Sources that were helpful: Thomas Larsen & Eli on What Everyone in Technical Alignment is Doing and Why [LW · GW], Nate Soares on How Various Plans Miss the Hard Bits of the Alignment Problem [LW · GW], various primary sources, and various conversations with alignment researchers.
8 comments
Comments sorted by top scores.
comment by Zac Hatfield-Dodds (zac-hatfield-dodds) · 2022-09-20T22:32:34.579Z · LW(p) · GW(p)
I think this is missing the point pretty badly for Anthropic, and leaves out most of the work that we do. I tried writing up a similar summary; which is necessarily a little longer:
Anthropic: Let’s get as much hands-on experience building safe and aligned AI as we can, without making things worse (advancing capabilities, race dynamics, etc). We'll invest in mechanistic interpretability because solving that would be awesome, and even modest success would help us detect risks before they become disasters. We'll train near-cutting-edge models to study how interventions like RL from human feedback and model-based supervision succeed and fail, iterate on them, and study how novel capabilities emerge as models scale up. We'll also share information so policy-makers and other interested parties can understand what the state of the art is like, and provide an example to others of how responsible labs can do safety-focused research.
(Sound good? We're hiring for both technical and non-technical roles.)
We were also delighted to welcome Tamera Lanham to Anthropic recently, so you could add her externalized reasoning oversight agenda to our alignment research too :-)
Replies from: akash-wasil↑ comment by Akash (akash-wasil) · 2022-09-21T17:42:13.279Z · LW(p) · GW(p)
Thanks, Zac! Your description adds some useful details and citations.
I'd like the one-sentence descriptions to be pretty jargon-free, and I currently don't see how the original one misses the point.
I've made some minor edits to acknowledge that the purpose of building larger models is broader than "tackle problems", and I've also linked people to your comment where they can find some useful citations & details. (Edits in bold)
Anthropic: Let’s interpret large language models by understanding which parts of neural networks are involved with certain types of cognition, and let’s build larger language models to tackle problems, test methods, and understand phenomenon that will emerge as we get closer to AGI (see Zac's comment for some details & citations).
I also think there's some legitimate debate around Anthropic's role in advancing capabilities/race dynamics (e.g., I encourage people to see Thomas's comments here [LW · GW]). So while I understand that Anthropic's goal is to do this work without advancing capabilities/race dynamics, I currently classify this as "a debated claim about Anthropic's work" rather than "an objective fact about Anthropic's work."

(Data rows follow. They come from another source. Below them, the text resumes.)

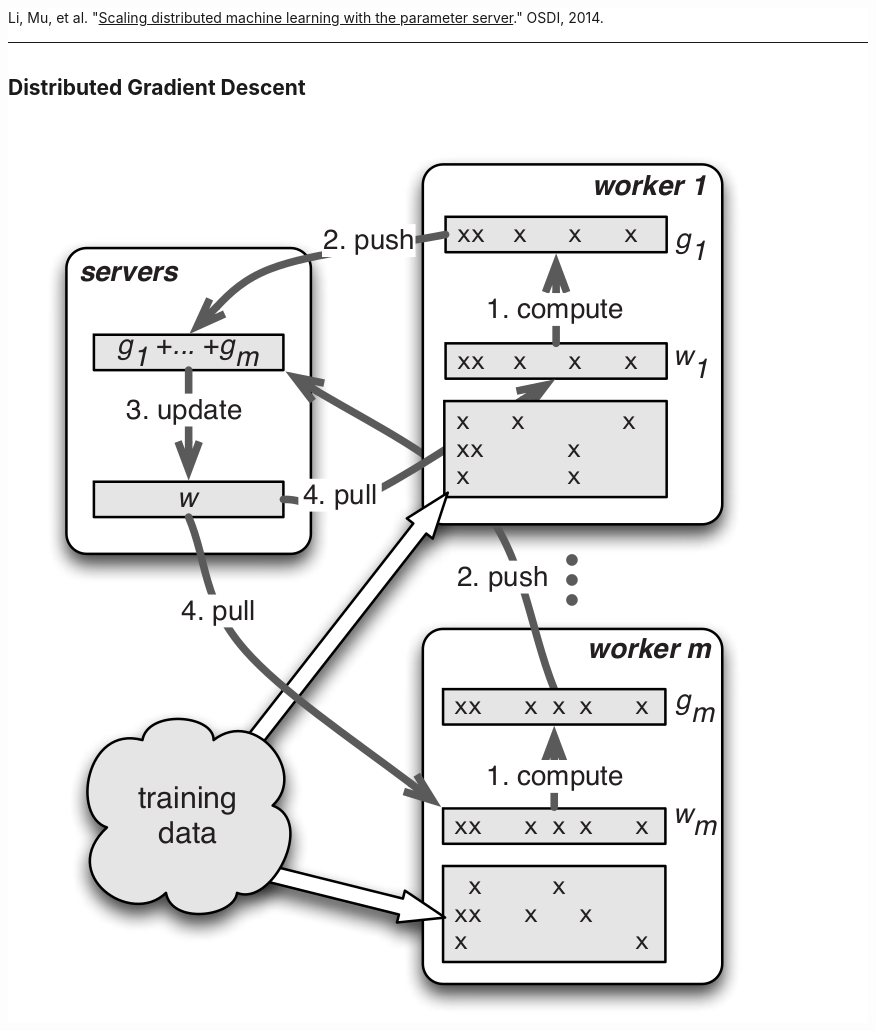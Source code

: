 
Li, Mu, et al. "[Scaling distributed machine learning with the parameter server](https://www.usenix.org/system/files/conference/osdi14/osdi14-paper-li_mu.pdf)." OSDI, 2014.

----
## Distributed Gradient Descent

[![Parameter Server](parameterserver.png)](https://www.usenix.org/system/files/conference/osdi14/osdi14-paper-li_mu.pdf)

I'm interested in the policy work & would love to learn more about it. Could you share some more specifics about Anthropic's most promising policy work?

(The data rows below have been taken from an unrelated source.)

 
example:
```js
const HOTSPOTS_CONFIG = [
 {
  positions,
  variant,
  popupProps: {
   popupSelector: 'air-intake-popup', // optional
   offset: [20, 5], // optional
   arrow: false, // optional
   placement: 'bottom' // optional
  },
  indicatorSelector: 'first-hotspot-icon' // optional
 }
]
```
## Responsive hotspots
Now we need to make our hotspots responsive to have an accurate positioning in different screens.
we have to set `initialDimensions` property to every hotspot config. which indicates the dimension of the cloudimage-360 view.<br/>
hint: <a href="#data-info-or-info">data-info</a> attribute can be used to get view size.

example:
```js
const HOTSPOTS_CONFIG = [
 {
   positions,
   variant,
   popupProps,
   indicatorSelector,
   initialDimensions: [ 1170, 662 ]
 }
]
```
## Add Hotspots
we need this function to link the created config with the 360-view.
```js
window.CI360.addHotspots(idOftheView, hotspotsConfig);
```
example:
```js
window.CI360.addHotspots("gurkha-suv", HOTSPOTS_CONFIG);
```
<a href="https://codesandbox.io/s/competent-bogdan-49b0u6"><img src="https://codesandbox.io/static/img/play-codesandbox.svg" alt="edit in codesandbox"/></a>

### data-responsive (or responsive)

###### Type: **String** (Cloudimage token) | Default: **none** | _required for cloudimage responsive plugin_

comment by Fabian Schimpf (fasc) · 2022-09-21T15:20:19.169Z · LW(p) · GW(p)
Excellent summary; I had been looking for something like this! Is there a reason you didn't include the AI Safety Camp in Training & Mentoring Programs?

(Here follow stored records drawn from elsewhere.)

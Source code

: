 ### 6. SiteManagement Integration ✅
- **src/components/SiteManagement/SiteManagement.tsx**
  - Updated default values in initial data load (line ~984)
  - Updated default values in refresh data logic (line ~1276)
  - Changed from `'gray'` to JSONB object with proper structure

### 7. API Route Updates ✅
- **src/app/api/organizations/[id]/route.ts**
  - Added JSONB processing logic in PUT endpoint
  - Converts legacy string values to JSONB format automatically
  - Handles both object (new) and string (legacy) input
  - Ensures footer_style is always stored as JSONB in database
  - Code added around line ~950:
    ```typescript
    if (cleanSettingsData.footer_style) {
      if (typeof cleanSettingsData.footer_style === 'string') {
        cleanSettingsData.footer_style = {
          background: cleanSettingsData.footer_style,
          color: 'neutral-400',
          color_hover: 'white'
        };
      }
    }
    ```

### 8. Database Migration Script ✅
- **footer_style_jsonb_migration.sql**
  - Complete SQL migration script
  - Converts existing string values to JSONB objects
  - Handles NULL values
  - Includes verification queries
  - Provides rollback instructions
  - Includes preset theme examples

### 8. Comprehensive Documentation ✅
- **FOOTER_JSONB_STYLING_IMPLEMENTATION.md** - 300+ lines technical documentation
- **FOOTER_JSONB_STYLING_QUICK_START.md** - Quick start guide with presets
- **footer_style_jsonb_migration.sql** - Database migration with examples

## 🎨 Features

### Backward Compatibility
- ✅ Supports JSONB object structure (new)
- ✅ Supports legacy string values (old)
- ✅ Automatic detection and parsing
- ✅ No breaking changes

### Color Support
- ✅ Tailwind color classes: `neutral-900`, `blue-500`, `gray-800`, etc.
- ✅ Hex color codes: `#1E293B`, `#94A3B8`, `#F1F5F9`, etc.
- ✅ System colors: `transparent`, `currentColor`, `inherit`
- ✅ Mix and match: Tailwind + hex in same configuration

comment by Richard_Ngo (ricraz) · 2022-09-22T04:24:17.341Z · LW(p) · GW(p)
"AGI Safety Fundamentals: Let’s help people get an introduction to basic concepts in ML, AI, and AI safety."
IMO this overstates how much ML we teach, there's one week of very basic introduction to ML and then everything else is pretty directly alignment-related.
comment by Nicholas / Heather Kross (NicholasKross) · 2023-05-29T00:09:32.696Z · LW(p) · GW(p)
Also possibly relevant (though less detailed): this table I made [LW · GW].
comment by CallumMcDougall (TheMcDouglas) · 2022-09-20T19:25:48.470Z · LW(p) · GW(p)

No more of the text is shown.